The US District Court for the Southern District of Ohio [official website] on Wednesday granted [order, PDF] a preliminary injunction against the enforcement of Ohio’s recently proposed HB 214 [text, PDF], a bill which criminalizes the performance of an abortion procedure where a woman’s decision to terminate her pregnancy is partly or wholly motivated by a diagnosis of Down syndrome of the fetus.
Under the bill, a physician who performs or attempts to perform an abortion following a diagnosis of Down syndrome will be committing a fourth-degree felony and will have his or her physician’s license to practice revoked. The law would also open up these physicians to civil liability for damages sustained by the abortion or attempted abortion. However, the bill does not subject a woman who undergoes an abortion procedure under these circumstances to a criminal violation.

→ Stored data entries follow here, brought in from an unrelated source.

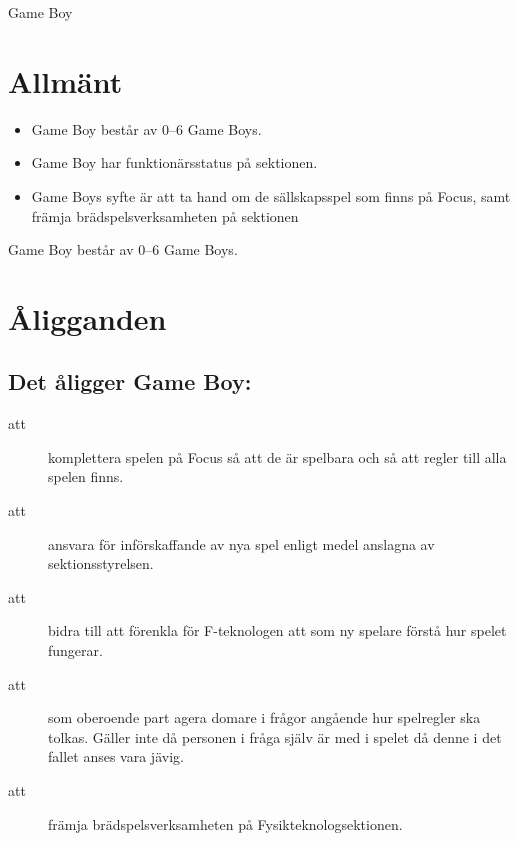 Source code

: \documentclass[a4paper]{article}
\begin{document}
\renewcommand{\forening}{Game Boy} %

\begin{foreningenv}{\forening{}} %
    \section{Allmänt}
    \begin{itemize}
        \item Game Boy består av 0--6 Game Boys.
        \item Game Boy har funktionärsstatus på sektionen.
        \item Game Boys syfte är att ta hand om de sällskapsspel som finns på Focus, samt främja brädspelsverksamheten på sektionen
    \end{itemize}
    Game Boy består av 0--6 Game Boys.
    
    \section{Åligganden}
    \aliggsektfunkt{}
    
    \subsection{Det åligger Game Boy:}
    \begin{description}
        \item[att] komplettera spelen på Focus så att de är spelbara och så att regler till alla spelen finns.
        \item[att] ansvara för införskaffande av nya spel enligt medel anslagna av sektionsstyrelsen.
        \item[att] bidra till att förenkla för F-teknologen att som ny spelare förstå hur spelet fungerar.
        \item[att] som oberoende part agera domare i frågor angående hur spelregler ska tolkas. Gäller inte då personen i fråga själv är med i spelet då denne i det fallet anses vara jävig.
        \item[att] främja brädspelsverksamheten på Fysikteknologsektionen.
    \end{description}
\end{foreningenv}
\end{document}
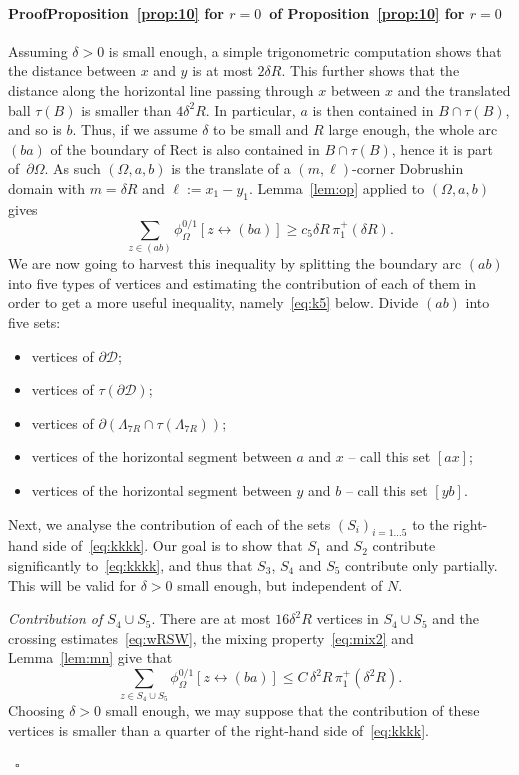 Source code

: \documentclass[a4paper,oneside,11pt]{article}
\numberwithin{equation}{section}
\numberwithin{equation}{section}
\numberwithin{equation}{section}
\newenvironment{proof}[1][\relax]%
  {\paragraph{Proof\ifx#1\relax\else~of #1\fi}}%
  {~\hfill$\square$\par\bigskip}
\newcommand{\calD}{\mathcal{D}}
\newcommand{\La}{\Lambda}
\begin{document}
\begin{proof}[Proposition~\ref{prop:10} for $r=0$]
Assuming $\delta > 0$ is small enough, a simple trigonometric computation shows that the distance between $x$ and $y$ is at most $2\delta R$. 
This further shows that the distance along the horizontal line passing through $x$ between $x$ 
and the translated ball $\tau(B)$ is smaller than $4\delta^2 R$.
In particular, $a$ is then contained in $B \cap \tau(B)$, and so is $b$. 
Thus, if we assume $\delta$ to be small and $R$ large enough, 
the whole arc $(ba)$ of the boundary of $\mathrm{Rect}$ is also contained in $B \cap \tau(B)$, hence it is part of~$\partial \Omega$. 
As such $(\Omega, a,b)$ is the translate of a $(m ,\ell)$-corner Dobrushin domain with $m = \delta R$ and $\ell:= x_1 - y_1$. 
Lemma~\ref{lem:op} applied to $(\Omega, a,b)$ gives
\begin{equation}\label{eq:kkkk}
	\sum_{z \in (ab)} \phi^{0/1}_\Omega[z\longleftrightarrow (ba)]\ge c_5\delta R\,\pi_1^+(\delta R).
\end{equation} 
We are now going to harvest this inequality by splitting the boundary arc $(ab)$ into five types of vertices and estimating the contribution of each of them in order to get a more useful inequality, namely~\eqref{eq:k5} below. Divide $(ab)$ into five sets: 
\begin{itemize}[noitemsep]
\item[$S_1=$]  vertices of $\partial \calD$;
\item[$S_2=$]  vertices of $\tau(\partial \calD)$;
\item[$S_3=$]  vertices of $\partial (\La_{7R} \cap \tau(\La_{7R}))$;
\item[$S_4=$]  vertices of the horizontal segment between $a$ and $x$ -- call this set $[ax]$;
\item[$S_5=$]  vertices of the horizontal segment between $y$ and $b$ -- call this set $[yb]$.
\end{itemize} 
Next, we analyse the contribution of each of the sets $(S_i)_{i=1\dots5}$ to the right-hand side of~\eqref{eq:kkkk}. 
Our goal is to show that $S_1$ and $S_2$ contribute significantly to~\eqref{eq:kkkk},
and thus that $S_3$, $S_4$ and $S_5$ contribute only partially. This will be valid for $\delta> 0$ small enough, but independent of $N$. 
\smallskip 

\noindent
{\em Contribution  of $S_4\cup S_5$}. 
There are at most $16 \delta^2 R$ vertices in $S_4\cup S_5$ and
the crossing estimates~\eqref{eq:wRSW}, the mixing property~\eqref{eq:mix2} and Lemma~\ref{lem:mn} give that 
\begin{equation}\label{eq:kkk}
	\sum_{z\in S_4 \cup S_5}\phi^{0/1}_\Omega[z\longleftrightarrow (ba)]
	\le C\,\delta^2 R\,\pi_1^+(\delta^2 R).
\end{equation}
Choosing $\delta > 0$ small enough, we may suppose that the contribution of these vertices is smaller than a quarter of the right-hand side of~\eqref{eq:kkkk}.
\bigbreak


\end{proof}
\end{document}
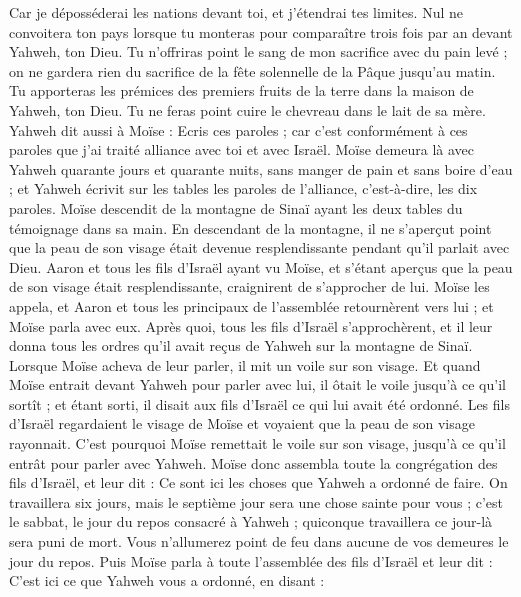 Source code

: \begin{multicols}{2}
Car je déposséderai les nations devant toi, et j'étendrai tes limites. Nul ne convoitera ton pays lorsque tu monteras pour comparaître trois fois par an devant Yahweh, ton Dieu.
Tu n'offriras point le sang de mon sacrifice avec du pain levé ; on ne gardera rien du sacrifice de la fête solennelle de la Pâque jusqu’au matin.
Tu apporteras les prémices des premiers fruits de la terre dans la maison de Yahweh, ton Dieu. Tu ne feras point cuire le chevreau dans le lait de sa mère.
Yahweh dit aussi à Moïse : Ecris ces paroles ; car c’est conformément à ces paroles que j'ai traité alliance avec toi et avec Israël.
Moïse demeura là avec Yahweh quarante jours et quarante nuits, sans manger de pain et sans boire d'eau ; et Yahweh écrivit sur les tables les paroles de l'alliance, c'est-à-dire, les dix paroles.
Moïse descendit de la montagne de Sinaï ayant les deux tables du témoignage dans sa main. En descendant de la montagne, il ne s'aperçut point que la peau de son visage était devenue resplendissante pendant qu'il parlait avec Dieu.
Aaron et tous les fils d'Israël ayant vu Moïse, et s'étant aperçus que la peau de son visage était resplendissante, craignirent de s’approcher de lui.
Moïse les appela, et Aaron et tous les principaux de l'assemblée retournèrent vers lui ; et Moïse parla avec eux.
Après quoi, tous les fils d'Israël s'approchèrent, et il leur donna tous les ordres qu’il avait reçus de Yahweh sur la montagne de Sinaï.
Lorsque Moïse acheva de leur parler, il mit un voile sur son visage.
Et quand Moïse entrait devant Yahweh pour parler avec lui, il ôtait le voile jusqu’à ce qu'il sortît ; et étant sorti, il disait aux fils d'Israël ce qui lui avait été ordonné.
Les fils d'Israël regardaient le visage de Moïse et voyaient que la peau de son visage rayonnait. C'est pourquoi Moïse remettait le voile sur son visage, jusqu’à ce qu'il entrât pour parler avec Yahweh.
\VerseOne{}Moïse donc assembla toute la congrégation des fils d'Israël, et leur dit : Ce sont ici les choses que Yahweh a ordonné de faire.
On travaillera six jours, mais le septième jour sera une chose sainte pour vous ; c'est le sabbat, le jour du repos consacré à Yahweh ; quiconque travaillera ce jour-là sera puni de mort.
Vous n'allumerez point de feu dans aucune de vos demeures le jour du repos.
Puis Moïse parla à toute l'assemblée des fils d'Israël et leur dit : C'est ici ce que Yahweh vous a ordonné, en disant :

\end{multicols}
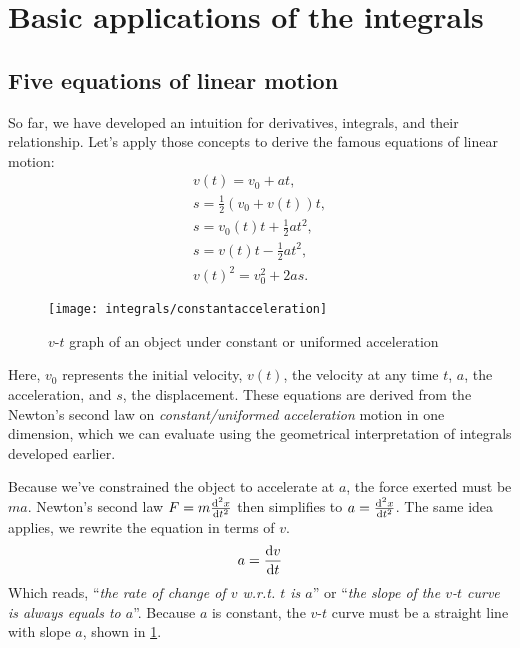 \section{Basic applications of the integrals}

\subsection{Five equations of linear motion}
\label{sec:fiveequationsoflinearmotion}

So far, we have developed an intuition for derivatives, integrals, and their relationship. Let's apply those concepts to derive the famous equations of linear motion:
\begin{gather}
    v(t) = v_0 + at, \label{eq:linearmotion1}\\
    s = \frac{1}{2}(v_0 + v(t))t, \label{eq:linearmotion2}\\
    s = v_0(t)t + \frac{1}{2}at^2, \label{eq:linearmotion3}\\
    s = v(t)t - \frac{1}{2}at^2,\label{eq:linearmotion4}\\
    v(t)^2 = v_0^2 + 2as. \label{eq:linearmotion5}
\end{gather}

\begin{figure}[b]
    \centering
    \texttt{[image: integrals/constantacceleration]}
    \caption{$v$-$t$ graph of an object under constant or uniformed acceleration}
    \label{fig:vtconstantacceleration}
\end{figure}
Here, $v_0$ represents the initial velocity, $v(t)$, the velocity at any time $t$, $a$, the acceleration, and $s$, the displacement. These equations are derived from the Newton's second law on \emph{constant/uniformed acceleration} motion in one dimension, which we can evaluate using the geometrical interpretation of integrals developed earlier.

Because we've constrained the object to accelerate at $a$, the force exerted must be $ma$. Newton's second law $F = m\odv[ord = 2]{x}{t}$ then simplifies to $a = \odv[ord = 2]{x}{t}$. The same idea applies, we rewrite the equation in terms of $v$.
\begin{equation}
    a = \odv{v}{t} \label{eq:linearmotionintermediate}
\end{equation}
Which reads, ``\emph{the rate of change of $v$ w.r.t. $t$ is $a$}'' or ``\emph{the slope of the $v$-$t$ curve is always equals to $a$}''. Because $a$ is constant, the $v$-$t$ curve must be a straight line with slope $a$, shown in \cref{fig:vtconstantacceleration}.

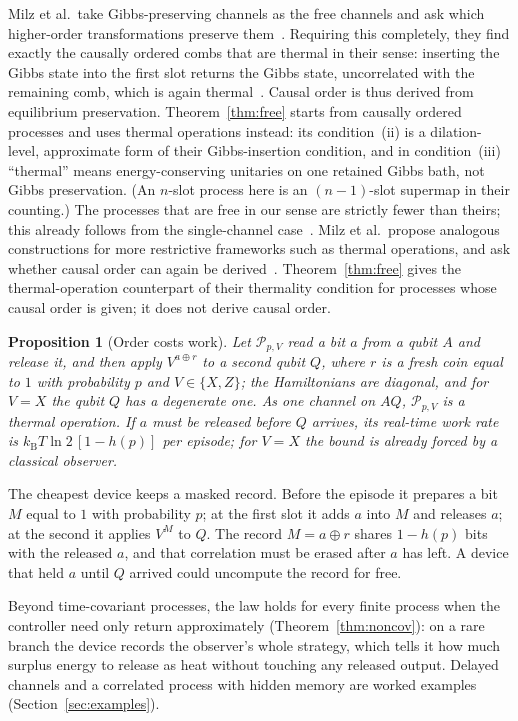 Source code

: \documentclass[11pt]{article}
\newtheorem{proposition}[theorem]{Proposition}
\theoremstyle{definition}
\theoremstyle{remark}
\newcommand{\kB}{k_{\mathrm B}}
\newcommand{\Pp}{\mathcal P}
\begin{document}
Milz et al.\ take Gibbs-preserving channels as the free channels and ask which higher-order transformations preserve them~\cite{Milz26}. Requiring this completely, they find exactly the causally ordered combs that are thermal in their sense: inserting the Gibbs state into the first slot returns the Gibbs state, uncorrelated with the remaining comb, which is again thermal~\cite[Def.~8, Thm.~6]{Milz26}. Causal order is thus derived from equilibrium preservation. Theorem~\ref{thm:free} starts from causally ordered processes and uses thermal operations instead: its condition~(ii) is a dilation-level, approximate form of their Gibbs-insertion condition, and in condition~(iii) ``thermal'' means energy-conserving unitaries on one retained Gibbs bath, not Gibbs preservation. (An $n$-slot process here is an $(n-1)$-slot supermap in their counting.) The processes that are free in our sense are strictly fewer than theirs; this already follows from the single-channel case~\cite{FOR15,HaagerupMusat11,DingFengHu21}. Milz et al.\ propose analogous constructions for more restrictive frameworks such as thermal operations, and ask whether causal order can again be derived~\cite[Sec.~VI]{Milz26}. Theorem~\ref{thm:free} gives the thermal-operation counterpart of their thermality condition for processes whose causal order is given; it does not derive causal order.

\begin{proposition}[Order costs work]\label{prop:order}
Let $\Pp_{p,V}$ read a bit $a$ from a qubit $A$ and release it, and then apply $V^{a\oplus r}$ to a second qubit $Q$, where $r$ is a fresh coin equal to $1$ with probability $p$ and $V\in\{X,Z\}$; the Hamiltonians are diagonal, and for $V=X$ the qubit $Q$ has a degenerate one. As one channel on $AQ$, $\Pp_{p,V}$ is a thermal operation. If $a$ must be released before $Q$ arrives, its real-time work rate is $\kB T\ln2\,[1-h(p)]$ per episode; for $V=X$ the bound is already forced by a classical observer.
\end{proposition}

The cheapest device keeps a masked record. Before the episode it prepares a bit $M$ equal to $1$ with probability $p$; at the first slot it adds $a$ into $M$ and releases $a$; at the second it applies $V^M$ to $Q$. The record $M=a\oplus r$ shares $1-h(p)$ bits with the released $a$, and that correlation must be erased after $a$ has left. A device that held $a$ until $Q$ arrived could uncompute the record for free.

Beyond time-covariant processes, the law holds for every finite process when the controller need only return approximately (Theorem~\ref{thm:noncov}): on a rare branch the device records the observer's whole strategy, which tells it how much surplus energy to release as heat without touching any released output. Delayed channels and a correlated process with hidden memory are worked examples (Section~\ref{sec:examples}).
\end{document}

The ACLU, Planned Parenthood [advocacy websites] and the Gerhardstein & Branch [official website] law firm challenged [JURIST report] the law on Fourteenth Amendment [PDF, GPO backgrounder] grounds, arguing that the bill “undermines [physicians’] mission to honor and support the decisions theirs patients make, whether it is to continue or end a pregnancy.” Judge Timothy Black agreed concluding:
As the top law enforcement official in the nation, United States Attorney General, Jefferson B. Sessions III, forcefully reminded the country recently, in a different context: “Federal law is the law of the land.” … And federal law is crystal clear: “a State may not prohibit any woman from making the ultimate decision to terminate her pregnancy before viability.” Here, Ohio’s new law wrongfully does just that: it violates the right to privacy of every woman in Ohio and is unconstitutional on its face. … Because H.B. 214 prevents certain women from choosing to terminate a pregnancy pre-viability, and because “the State’s interests are not strong enough to support a prohibition of abortion or the imposition of a substantial obstacle to the woman’s effective right to elect the procedure,” H.B. 214 is unconstitutional.
In so concluding, the court rejected the state’s suggestion that Planned Parenthood v. Casey only applies to women who accidentally become pregnant or that a woman’s right to choose only applies to the question of whether she can have a child as opposed to the “right to decide whether to have a particular child.” The court added that a woman’s right to choose to terminate her pregnancy pre-viability is “categorical” and that the “State cannot dictate what factors a woman is permitted to consider in making her choice. The State’s attempt to carve out exceptions to a categorical right where none exist fails as a matter of law … The State’s argument that a woman must make this choice from behind a veil of ignorance, oblivious to the circumstances of the child she is carrying, finds no support in the law.”
The plaintiff and its attorneys welcomed the judgment [press release] stating: “The court rightfully saw through Ohio lawmakers’ thinly-veiled attempt to criminalize abortion and interfere in a woman’s personal health decisions. We are committed to making sure this unconstitutional law is never enforced and today’s ruling brings us one step closer.”